Tokens. Two HF tokens are used: - Primary: hf_EYJ... (all apps except SellMe_PRT-Docker) - Alternate: hf_RVI... (SellMe_PRT-Docker only — documented in API_Keys_and_Secrets_Master.md)

SDK: @huggingface/inference (Node), huggingface_hub (Python).

ElevenLabs (TTS)¶

What it is. High-quality text-to-speech. Multi-voice library + voice cloning. The portfolio default for synthesized voice output where Realtime API isn't streaming directly.

Used in voice apps: AI-Wordpress (Rachel voice), AscendOne, Boomer_AI, Ecom-Sales, NaggingWifeAI, WP-Plugin, Jarvis_Electron, Jarvis_Rust_Tauri.

SDK: elevenlabs (Node and Python).

Stability AI¶

What it is. Image generation (Stable Diffusion XL, SD3, etc.). Used as an alternative to OpenAI DALL-E 3.

Used in: Ecom-Sales (product imagery generation).

Picovoice¶

What it is. On-device wake-word detection ("Hey Jarvis"), voice-activity detection, speech-to-intent. Runs locally — no cloud round-trip — which is why it's the choice for always-listening apps.

Used in: WP-Plugin, Jarvis_Electron, Jarvis_Rust_Tauri.

Vercel AI SDK¶

What it is. TypeScript framework that abstracts every LLM provider behind a single streamText({model, messages, tools}) interface. Streaming-first, tool-use-native, React Server Components-friendly. Sits one layer above the raw SDKs.

Used in: GoGreen-Workflow-Hub.

LangChain¶

What it is. Python (and TypeScript) framework for chaining LLM calls, tools, and retrievers. Heavy abstractions, large API surface — useful when you want pre-built RAG/agent patterns out of the box.

Used in: - Automotive-Repair-Diagnosis-AI — langchain ^0.3.14, RAG framework over pgvector. - GoGreen-DOC-AI — used as the middle tier of the 3-tier Graph RAG. - GoGreenMarketing — RAG with HyDE + query rewriting.
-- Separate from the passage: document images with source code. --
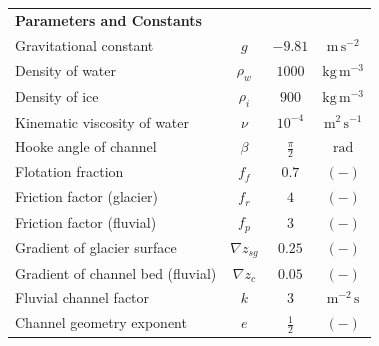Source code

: \documentclass[11pt]{article}
\newcommand{\unit}[1]{$\mathrm{#1}$}
\begin{document}
\begin{spacing}{1}
\begin{table}[H]
\begin{tabular}{ l  c  c c }
              \textbf{Parameters and Constants}  & & &\\
              Gravitational constant&$g$& $-9.81$&$\mathrm{m\,s^{-2}}$\\
              Density of water & $\rho_w$& $1000$ & $\mathrm{kg\,m^{-3}}$ \\
              Density of ice & $\rho_i$& $900$ & $\mathrm{kg\,m^{-3}}$ \\
              Kinematic viscosity of water &$\nu$& $10^{-4}$& $\mathrm{m^2\,s^{-1}}$\\
              Hooke angle of channel & $\beta$ & $\frac{\pi}{2}$ & \unit{rad}\\
              Flotation fraction & $f_f$&$0.7$& $\mathrm{(-)}$\\
              Friction factor (glacier) & $f_r$ & $4$ & $\mathrm{(-)}$ \\
              Friction factor (fluvial) & $f_p$ & $3$ & $\mathrm{(-)}$\\
              Gradient of glacier surface & $\nabla z_{sg}$ &$0.25$& $\mathrm{(-)}$\\
              Gradient of channel bed (fluvial) &$\nabla z_{c}$ &$0.05$& $\mathrm{(-)}$\\
              Fluvial channel factor & $k$ &$3$ & $\mathrm{m^{-2}\, s}$\\
              Channel geometry exponent &$e$& $\frac{1}{2}$&$\mathrm{(-)}$ \\
              \hline
            \end{tabular}
            \label{table:vpm}
          \end{table}
        
          

\end{spacing}
\end{document}
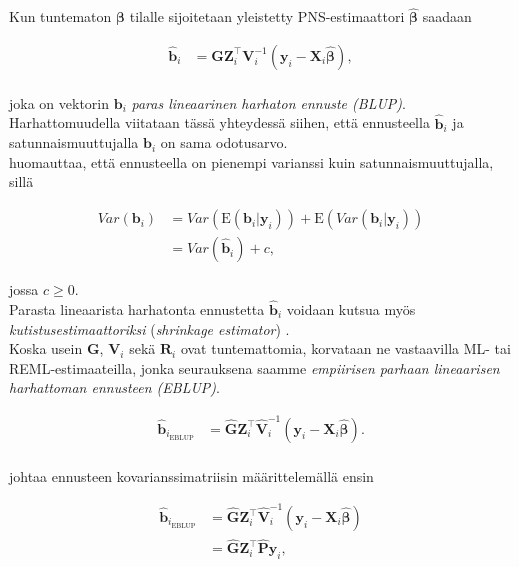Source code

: \documentclass[finnish]{docopts}
\begin{document}
Kun tuntematon $\bm{\beta}$ tilalle sijoitetaan yleistetty PNS-estimaattori $\hat{\bm{\beta}}$ saadaan

$$
\begin{aligned}
\hat{\bm{b}}_i &= \bm{G} \bm{Z}_{i}^\top \bm{V}_{i}^{-1}(\bm{y}_i - \bm{X}_i \hat{\bm{\beta}}), \\
\end{aligned}
$$

joka on vektorin $\bm{b}_i$ \textit{paras lineaarinen harhaton ennuste (BLUP)}.\\

Harhattomuudella viitataan tässä yhteydessä siihen, että ennusteella $\hat{\bm{b}}_i$ ja satunnaismuuttujalla $\bm{b}_i$ on sama odotusarvo. \\

\cite{nissinen09} huomauttaa, että ennusteella on pienempi varianssi kuin satunnaismuuttujalla, sillä

$$
\begin{aligned}
Var(\bm{b}_i) &= Var(\text{E}(\bm{b}_i | \bm{y}_i)) + \text{E}(Var(\bm{b}_i | \bm{y}_i)) \\
&= Var(\hat{\bm{b}}_i) + c,
\end{aligned}
$$

jossa $c \geq 0$.\\

Parasta lineaarista harhatonta ennustetta $\hat{\bm{b}}_i$ voidaan kutsua myös \textit{kutistusestimaattoriksi} (\textit{shrinkage estimator}) \citep{robinson1991}.\\

Koska usein $\bm{G}$, $\bm{V}_{i}$ sekä $\bm{R}_i$ ovat tuntemattomia, korvataan ne vastaavilla ML- tai REML-estimaateilla, jonka seurauksena saamme \textit{empiirisen parhaan lineaarisen harhattoman ennusteen (EBLUP)}.

$$
\begin{aligned}
\hat{\bm{b}}_{i_\text{EBLUP}} &= \hat{\bm{G}} \bm{Z}_{i}^\top \hat{\bm{V}}_{i}^{-1}(\bm{y}_i - \bm{X}_i \hat{\bm{\beta}}). \\
\end{aligned}
$$

\cite{nissinen09} johtaa ennusteen kovarianssimatriisin määrittelemällä ensin

$$
\begin{aligned}
\hat{\bm{b}}_{i_\text{EBLUP}} &= \hat{\bm{G}} \bm{Z}_{i}^\top \hat{\bm{V}}_{i}^{-1}(\bm{y}_i - \bm{X}_i \hat{\bm{\beta}})\\
&= \hat{\bm{G}} \bm{Z}_{i}^\top \hat{\bm{P}}\bm{y}_i,
\end{aligned}
$$
\end{document}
Tradeoffs. Quick to start, can be hard to debug. Newer apps prefer the Vercel AI SDK or hand-rolled loops.

LangSmith¶

What it is. LangChain's observability layer — traces every LLM call, tool invocation, and prompt; supports eval datasets. The closest thing to "Datadog for LLMs."
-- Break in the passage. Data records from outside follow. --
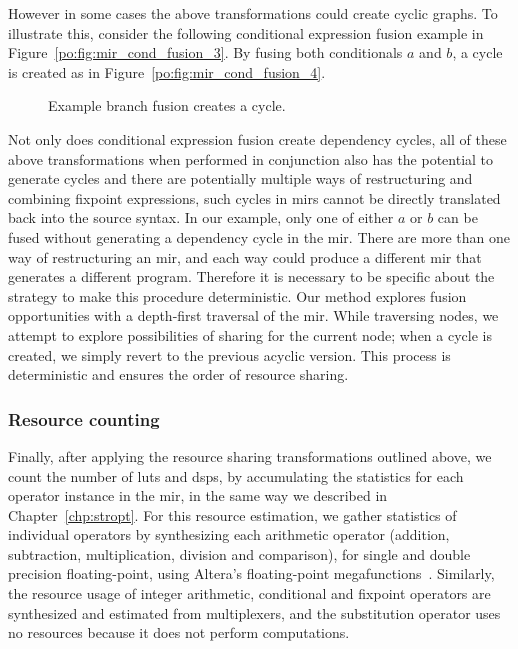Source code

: However in some cases the above transformations could create cyclic graphs.  To
illustrate this, consider the following conditional expression fusion example
in Figure~\ref{po:fig:mir_cond_fusion_3}.  By fusing both conditionals $a$ and
$b$, a cycle is created as in Figure~\ref{po:fig:mir_cond_fusion_4}.
\begin{figure}[ht]
    \centering
    \quad
    \caption{Example branch fusion creates a cycle.}
\end{figure}

Not only does conditional expression fusion create dependency cycles, all
of these above transformations when performed in conjunction also has the
potential to generate cycles and there are potentially multiple ways of
restructuring and combining fixpoint expressions, such cycles in \glspl{mir}
cannot be directly translated back into the source syntax.  In our example,
only one of either $a$ or $b$ can be fused without generating a dependency
cycle in the \gls{mir}\@.  There are more than one way of restructuring an
\gls{mir}, and each way could produce a different \gls{mir} that generates a
different program.  Therefore it is necessary to be specific about the strategy
to make this procedure deterministic.  Our method explores fusion opportunities
with a depth-first traversal of the \gls{mir}\@.  While traversing nodes, we
attempt to explore possibilities of sharing for the current node; when a cycle
is created, we simply revert to the previous acyclic version.  This process is
deterministic and ensures the order of resource sharing.

\subsubsection{Resource counting}

Finally, after applying the resource sharing transformations outlined above,
we count the number of \glspl{lut} and \glspl{dsp}, by accumulating the
statistics for each operator instance in the \gls{mir}, in the same way we
described in Chapter~\ref{chp:stropt}.  For this resource estimation, we
gather statistics of individual operators by synthesizing each arithmetic
operator (addition, subtraction, multiplication, division and comparison),
for single and double precision floating-point, using Altera's floating-point
megafunctions~\cite{altfp}.  Similarly, the resource usage of integer
arithmetic, conditional and fixpoint operators are synthesized and estimated
from multiplexers, and the substitution operator uses no resources because it
does not perform computations.
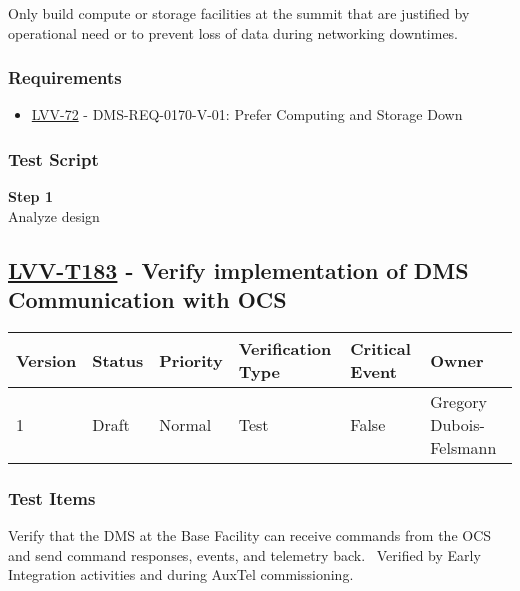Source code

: Only build compute or storage facilities at the summit that are
justified by operational need or to prevent loss of data during
networking downtimes.

\subsubsection{Requirements}\label{requirements-41}

\begin{itemize}
\tightlist
\item
  \href{https://jira.lsstcorp.org/browse/LVV-72}{LVV-72} -
  DMS-REQ-0170-V-01: Prefer Computing and Storage Down
\end{itemize}

\subsubsection{Test Script}\label{test-script-41}

\textbf{Step 1}\\
Analyze design\\[2\baselineskip]

\hypertarget{lvv-t183---verify-implementation-of-dms-communication-with-ocs}{\subsection{\texorpdfstring{\href{https://jira.lsstcorp.org/secure/Tests.jspa\#/testCase/LVV-T183}{LVV-T183}
- Verify implementation of DMS Communication with
OCS}{LVV-T183 - Verify implementation of DMS Communication with OCS}}\label{lvv-t183---verify-implementation-of-dms-communication-with-ocs}}

\begin{longtable}[]{@{}llllll@{}}
\toprule
Version & Status & Priority & Verification Type & Critical Event &
Owner\tabularnewline
\midrule
\endhead
1 & Draft & Normal & Test & False & Gregory
Dubois-Felsmann\tabularnewline
\bottomrule
\end{longtable}

\subsubsection{Test Items}\label{test-items-42}

Verify that the DMS at the Base Facility can receive commands from the
OCS and send command responses, events, and telemetry back. ~Verified by
Early Integration activities and during AuxTel commissioning.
Used in: GoGreen-SmartForms.

LlamaIndex (not currently used)¶

What it is. Data-framework competitor to LangChain — leaner, focused on RAG pipelines. Strong on document loaders and ingestion.

Why not used. Where the portfolio needs heavy ingestion (GoGreen-DOC-AI), LangChain + Docling won. LlamaIndex remains a viable alternative if a future app needs more sophisticated index types.

OpenRouter / Ollama / Groq / Mistral / DeepSeek¶

Mentioned in OpenSentinel. OpenSentinel is the only app that talks to 9 providers via its routing layer: - OpenAI, Claude, Grok, Gemini — the "big four." - Groq — Llama / Mixtral inference at ~500 t/s. - Mistral — direct API for the Mistral models. - OpenRouter — gateway that fronts hundreds of models from one API. - Ollama — local inference on the host machine (no cloud). - A custom provider slot for whatever's next.

For the rest of the portfolio, these are not configured.

The unified ai-providers service pattern¶

What it is. Most apps ship a file like src/services/ai/ai-providers.ts (or src/lib/ai-providers.ts, or AiProviderService.php) that:

Reads OPENAI_API_KEY, ANTHROPIC_API_KEY, XAI_API_KEY, GEMINI_API_KEY, HUGGINGFACE_TOKEN, ELEVENLABS_API_KEY from env.
Exposes chat({provider, model, messages, tools}) and embed({provider, text}).
Falls back to the next provider on rate-limit / error.
Supports per-feature provider selection (e.g. embeddings always go to OpenAI; chat is configurable per-tenant).

Why it matters. No vendor lock-in. Switching the default chat provider is a one-line config change. Per-tenant routing for cost optimization.

Voice / Speech stack at a glance¶

Component	Default in portfolio	Alternatives
Wake-word	Picovoice (on-device)	none
STT	OpenAI Whisper API	Picovoice STT, Web Audio API
Realtime conversation	OpenAI Realtime API	none
TTS	ElevenLabs	OpenAI tts-1, Google Cloud TTS
Speech-to-intent	Picovoice	LLM with tool use

Image generation stack¶

Component	Default	Alternatives
Text → image	DALL-E 3 (Ecom-Sales primary)	Stability AI (also Ecom-Sales), Midjourney (not used)
Image editing	None in portfolio	DALL-E 3 edit, Replicate

Key reference documents¶

API_Keys_and_Secrets_Master.md at the portfolio root is the single source of truth for which keys belong to which app. Always check it before editing any .env.
Integrations_Audit.md has the full per-app provider matrix (last verified 2026-03-20).